Como os cegos de Saramago, nos tornamos cegos em terra de cegos. Perdemos as referências do viver em harmonia com o outro e, portanto, conosco mesmo. Nos esquecemos de nossa própria história como seres vivos de uma mesma casa, de uma mesma família. Quão longe podemos ir sem honrarmos nossas próprias origens, sem respeitarmos a carne de que somos feitos e o corpo que formamos uns com os outros, numa rede totalmente interligada e cujo fim está tão longe de nossos olhos quanto de nosso entendimento?

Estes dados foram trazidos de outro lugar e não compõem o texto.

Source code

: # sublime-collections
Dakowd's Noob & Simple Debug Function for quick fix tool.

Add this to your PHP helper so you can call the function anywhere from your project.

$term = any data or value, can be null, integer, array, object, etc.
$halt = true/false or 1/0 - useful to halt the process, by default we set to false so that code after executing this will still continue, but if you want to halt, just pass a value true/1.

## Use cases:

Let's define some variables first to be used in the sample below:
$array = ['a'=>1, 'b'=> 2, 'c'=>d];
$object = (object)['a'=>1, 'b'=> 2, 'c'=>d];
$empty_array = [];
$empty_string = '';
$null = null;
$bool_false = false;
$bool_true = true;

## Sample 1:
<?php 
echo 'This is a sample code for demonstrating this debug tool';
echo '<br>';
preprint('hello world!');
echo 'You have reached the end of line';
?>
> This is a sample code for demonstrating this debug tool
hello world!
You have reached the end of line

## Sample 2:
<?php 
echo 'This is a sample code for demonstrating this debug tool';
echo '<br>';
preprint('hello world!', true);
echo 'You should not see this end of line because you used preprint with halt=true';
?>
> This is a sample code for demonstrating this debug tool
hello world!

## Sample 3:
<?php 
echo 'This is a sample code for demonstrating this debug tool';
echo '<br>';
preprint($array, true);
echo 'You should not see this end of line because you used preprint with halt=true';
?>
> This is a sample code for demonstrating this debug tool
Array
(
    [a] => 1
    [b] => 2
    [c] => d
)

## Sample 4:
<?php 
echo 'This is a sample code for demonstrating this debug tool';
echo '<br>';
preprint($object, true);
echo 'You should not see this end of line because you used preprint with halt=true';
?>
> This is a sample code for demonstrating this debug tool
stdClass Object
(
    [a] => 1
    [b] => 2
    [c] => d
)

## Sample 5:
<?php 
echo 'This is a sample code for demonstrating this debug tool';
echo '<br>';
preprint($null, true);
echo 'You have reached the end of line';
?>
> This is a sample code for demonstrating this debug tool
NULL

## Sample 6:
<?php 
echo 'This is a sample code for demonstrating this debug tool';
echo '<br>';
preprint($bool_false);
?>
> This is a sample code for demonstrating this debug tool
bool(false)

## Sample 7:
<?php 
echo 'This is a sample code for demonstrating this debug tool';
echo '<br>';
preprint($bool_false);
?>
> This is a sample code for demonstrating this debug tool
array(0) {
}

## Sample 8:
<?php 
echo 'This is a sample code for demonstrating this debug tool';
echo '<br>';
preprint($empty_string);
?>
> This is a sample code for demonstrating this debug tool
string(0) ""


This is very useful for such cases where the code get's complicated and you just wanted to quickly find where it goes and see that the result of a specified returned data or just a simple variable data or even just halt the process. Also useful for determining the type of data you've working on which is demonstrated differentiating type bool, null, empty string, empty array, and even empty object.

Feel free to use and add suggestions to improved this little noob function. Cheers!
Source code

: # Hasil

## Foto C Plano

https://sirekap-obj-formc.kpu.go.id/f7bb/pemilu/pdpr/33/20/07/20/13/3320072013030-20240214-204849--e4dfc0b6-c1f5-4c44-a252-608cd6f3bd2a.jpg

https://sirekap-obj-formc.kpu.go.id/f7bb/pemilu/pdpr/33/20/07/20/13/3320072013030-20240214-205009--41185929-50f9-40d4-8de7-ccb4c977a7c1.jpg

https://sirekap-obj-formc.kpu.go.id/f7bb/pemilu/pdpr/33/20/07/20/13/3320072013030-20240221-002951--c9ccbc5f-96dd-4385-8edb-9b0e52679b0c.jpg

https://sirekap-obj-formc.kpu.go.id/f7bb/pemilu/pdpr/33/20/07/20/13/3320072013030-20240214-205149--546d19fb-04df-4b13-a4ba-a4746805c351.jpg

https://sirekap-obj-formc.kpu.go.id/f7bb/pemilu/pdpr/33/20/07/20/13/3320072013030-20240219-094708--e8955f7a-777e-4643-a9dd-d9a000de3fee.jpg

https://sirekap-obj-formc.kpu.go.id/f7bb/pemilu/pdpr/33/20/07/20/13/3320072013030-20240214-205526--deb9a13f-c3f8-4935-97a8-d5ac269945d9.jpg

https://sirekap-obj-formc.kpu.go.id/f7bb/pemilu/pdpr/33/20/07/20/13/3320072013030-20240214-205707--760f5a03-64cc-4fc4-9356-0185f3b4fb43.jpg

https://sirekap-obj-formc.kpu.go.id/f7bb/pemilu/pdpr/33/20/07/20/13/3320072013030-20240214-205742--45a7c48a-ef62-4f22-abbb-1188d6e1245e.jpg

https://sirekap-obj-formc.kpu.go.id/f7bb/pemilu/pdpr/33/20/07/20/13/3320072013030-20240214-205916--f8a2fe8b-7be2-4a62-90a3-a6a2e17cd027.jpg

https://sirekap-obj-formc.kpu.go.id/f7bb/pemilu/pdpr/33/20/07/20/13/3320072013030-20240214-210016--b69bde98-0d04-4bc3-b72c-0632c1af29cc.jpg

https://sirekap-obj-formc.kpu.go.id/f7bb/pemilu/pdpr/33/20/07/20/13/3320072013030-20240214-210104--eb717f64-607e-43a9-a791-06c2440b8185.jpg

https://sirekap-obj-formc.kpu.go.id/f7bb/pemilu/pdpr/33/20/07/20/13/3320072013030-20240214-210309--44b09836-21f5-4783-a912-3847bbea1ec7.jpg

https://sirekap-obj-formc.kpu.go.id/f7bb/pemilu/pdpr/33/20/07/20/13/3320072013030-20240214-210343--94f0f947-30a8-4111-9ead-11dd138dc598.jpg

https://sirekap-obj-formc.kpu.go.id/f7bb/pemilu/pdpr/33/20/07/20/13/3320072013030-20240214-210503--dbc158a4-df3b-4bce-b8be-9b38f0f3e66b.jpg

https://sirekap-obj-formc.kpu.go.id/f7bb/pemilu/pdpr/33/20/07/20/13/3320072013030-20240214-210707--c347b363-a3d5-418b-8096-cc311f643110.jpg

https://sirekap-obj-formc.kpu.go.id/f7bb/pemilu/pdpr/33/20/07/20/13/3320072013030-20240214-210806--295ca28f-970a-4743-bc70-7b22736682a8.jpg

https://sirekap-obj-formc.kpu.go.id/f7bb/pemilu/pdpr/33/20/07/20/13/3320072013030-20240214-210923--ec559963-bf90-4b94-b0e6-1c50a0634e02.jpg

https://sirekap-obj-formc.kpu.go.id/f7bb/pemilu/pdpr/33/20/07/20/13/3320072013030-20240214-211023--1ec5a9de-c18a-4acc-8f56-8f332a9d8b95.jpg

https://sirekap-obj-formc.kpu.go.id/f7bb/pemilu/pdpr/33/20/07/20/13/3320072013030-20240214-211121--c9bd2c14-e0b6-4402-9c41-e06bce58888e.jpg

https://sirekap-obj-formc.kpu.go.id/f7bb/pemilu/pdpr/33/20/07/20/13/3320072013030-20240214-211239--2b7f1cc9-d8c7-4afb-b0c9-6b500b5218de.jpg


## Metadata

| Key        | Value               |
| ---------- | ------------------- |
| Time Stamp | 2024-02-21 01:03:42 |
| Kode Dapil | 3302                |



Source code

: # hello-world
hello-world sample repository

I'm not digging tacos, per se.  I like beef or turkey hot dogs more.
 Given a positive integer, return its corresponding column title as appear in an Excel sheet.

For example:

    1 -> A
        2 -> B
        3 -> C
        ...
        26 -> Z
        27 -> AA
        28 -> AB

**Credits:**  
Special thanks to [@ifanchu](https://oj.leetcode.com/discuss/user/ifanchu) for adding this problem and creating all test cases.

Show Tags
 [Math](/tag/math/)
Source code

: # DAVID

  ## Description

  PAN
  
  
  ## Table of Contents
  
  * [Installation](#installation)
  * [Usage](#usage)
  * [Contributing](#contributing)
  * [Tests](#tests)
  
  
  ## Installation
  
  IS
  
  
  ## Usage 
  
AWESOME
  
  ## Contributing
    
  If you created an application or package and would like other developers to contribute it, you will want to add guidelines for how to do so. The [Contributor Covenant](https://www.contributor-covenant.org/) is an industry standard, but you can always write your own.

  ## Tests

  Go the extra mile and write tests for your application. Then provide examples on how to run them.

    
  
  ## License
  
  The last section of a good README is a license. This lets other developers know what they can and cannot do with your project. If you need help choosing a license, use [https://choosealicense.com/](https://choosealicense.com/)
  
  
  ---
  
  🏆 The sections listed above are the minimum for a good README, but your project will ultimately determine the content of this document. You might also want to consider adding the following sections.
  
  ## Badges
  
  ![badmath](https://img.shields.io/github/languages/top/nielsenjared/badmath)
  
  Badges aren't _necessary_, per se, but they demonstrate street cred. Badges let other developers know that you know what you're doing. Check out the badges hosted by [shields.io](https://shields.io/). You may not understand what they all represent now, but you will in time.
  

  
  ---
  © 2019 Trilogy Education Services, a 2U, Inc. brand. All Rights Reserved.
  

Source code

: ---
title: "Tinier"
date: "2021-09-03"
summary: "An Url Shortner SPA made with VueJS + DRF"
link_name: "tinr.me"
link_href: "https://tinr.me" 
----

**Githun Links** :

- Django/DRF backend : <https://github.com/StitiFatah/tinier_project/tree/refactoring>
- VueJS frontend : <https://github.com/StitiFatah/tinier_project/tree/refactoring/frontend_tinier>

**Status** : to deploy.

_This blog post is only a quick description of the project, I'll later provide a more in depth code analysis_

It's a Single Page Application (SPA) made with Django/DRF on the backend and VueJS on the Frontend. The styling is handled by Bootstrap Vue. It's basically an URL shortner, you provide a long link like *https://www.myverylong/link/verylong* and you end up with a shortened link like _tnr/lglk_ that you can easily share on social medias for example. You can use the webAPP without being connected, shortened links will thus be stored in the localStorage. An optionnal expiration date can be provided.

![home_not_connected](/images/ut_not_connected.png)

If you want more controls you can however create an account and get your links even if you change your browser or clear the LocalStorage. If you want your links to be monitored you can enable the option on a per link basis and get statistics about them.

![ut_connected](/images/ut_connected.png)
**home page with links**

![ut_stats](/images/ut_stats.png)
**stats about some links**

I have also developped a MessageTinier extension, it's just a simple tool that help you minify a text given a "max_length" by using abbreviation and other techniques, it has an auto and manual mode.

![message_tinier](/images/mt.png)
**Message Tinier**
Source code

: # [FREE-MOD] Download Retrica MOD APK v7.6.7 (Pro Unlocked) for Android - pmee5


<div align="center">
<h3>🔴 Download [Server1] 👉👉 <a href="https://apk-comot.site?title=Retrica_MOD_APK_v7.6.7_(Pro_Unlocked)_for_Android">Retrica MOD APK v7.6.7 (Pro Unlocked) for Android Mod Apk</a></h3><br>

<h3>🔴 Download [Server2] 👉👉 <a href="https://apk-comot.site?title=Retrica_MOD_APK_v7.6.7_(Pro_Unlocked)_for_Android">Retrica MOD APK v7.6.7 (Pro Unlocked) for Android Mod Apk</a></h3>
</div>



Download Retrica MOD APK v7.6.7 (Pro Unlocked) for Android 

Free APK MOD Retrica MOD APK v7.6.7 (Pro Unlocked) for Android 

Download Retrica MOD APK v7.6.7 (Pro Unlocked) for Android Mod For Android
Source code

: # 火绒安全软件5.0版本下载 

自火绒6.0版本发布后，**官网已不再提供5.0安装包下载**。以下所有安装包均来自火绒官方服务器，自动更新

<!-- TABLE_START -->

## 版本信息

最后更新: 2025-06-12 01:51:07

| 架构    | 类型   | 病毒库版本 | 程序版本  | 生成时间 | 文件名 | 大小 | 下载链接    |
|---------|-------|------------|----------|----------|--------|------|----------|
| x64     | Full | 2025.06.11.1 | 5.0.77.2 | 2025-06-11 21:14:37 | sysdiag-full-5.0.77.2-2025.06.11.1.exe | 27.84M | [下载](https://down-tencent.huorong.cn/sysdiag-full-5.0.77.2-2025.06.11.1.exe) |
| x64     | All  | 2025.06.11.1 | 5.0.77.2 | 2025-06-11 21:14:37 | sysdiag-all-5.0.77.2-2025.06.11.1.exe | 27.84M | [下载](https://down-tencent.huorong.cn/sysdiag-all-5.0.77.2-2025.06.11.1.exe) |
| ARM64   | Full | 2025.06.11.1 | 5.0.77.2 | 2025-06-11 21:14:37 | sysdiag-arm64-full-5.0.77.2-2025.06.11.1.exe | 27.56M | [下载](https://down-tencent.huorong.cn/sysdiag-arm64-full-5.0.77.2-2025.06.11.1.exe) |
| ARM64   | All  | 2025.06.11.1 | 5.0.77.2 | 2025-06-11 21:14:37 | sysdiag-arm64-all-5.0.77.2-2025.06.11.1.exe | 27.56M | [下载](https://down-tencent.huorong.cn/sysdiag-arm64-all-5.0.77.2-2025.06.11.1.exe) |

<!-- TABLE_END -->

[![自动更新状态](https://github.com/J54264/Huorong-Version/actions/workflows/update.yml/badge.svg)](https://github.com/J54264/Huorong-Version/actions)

Minha esperança e também meu alento é que, como a Pandora de “Avatar”, a rede planetária também irá se reacomodar para continuar existindo. Enquanto isso, espero sinceramente que, todos os dias, mais e mais pessoas acordem desse torpor que as fazem esquecer-se de si mesmas. Quando nos esquecemos de nós, cultivamos o medo e a solidão e não o amor, essa forma de viver que tanto almejamos e que é facilmente experimentada toda vez que nos conectamos verdadeiramente uns com os outros.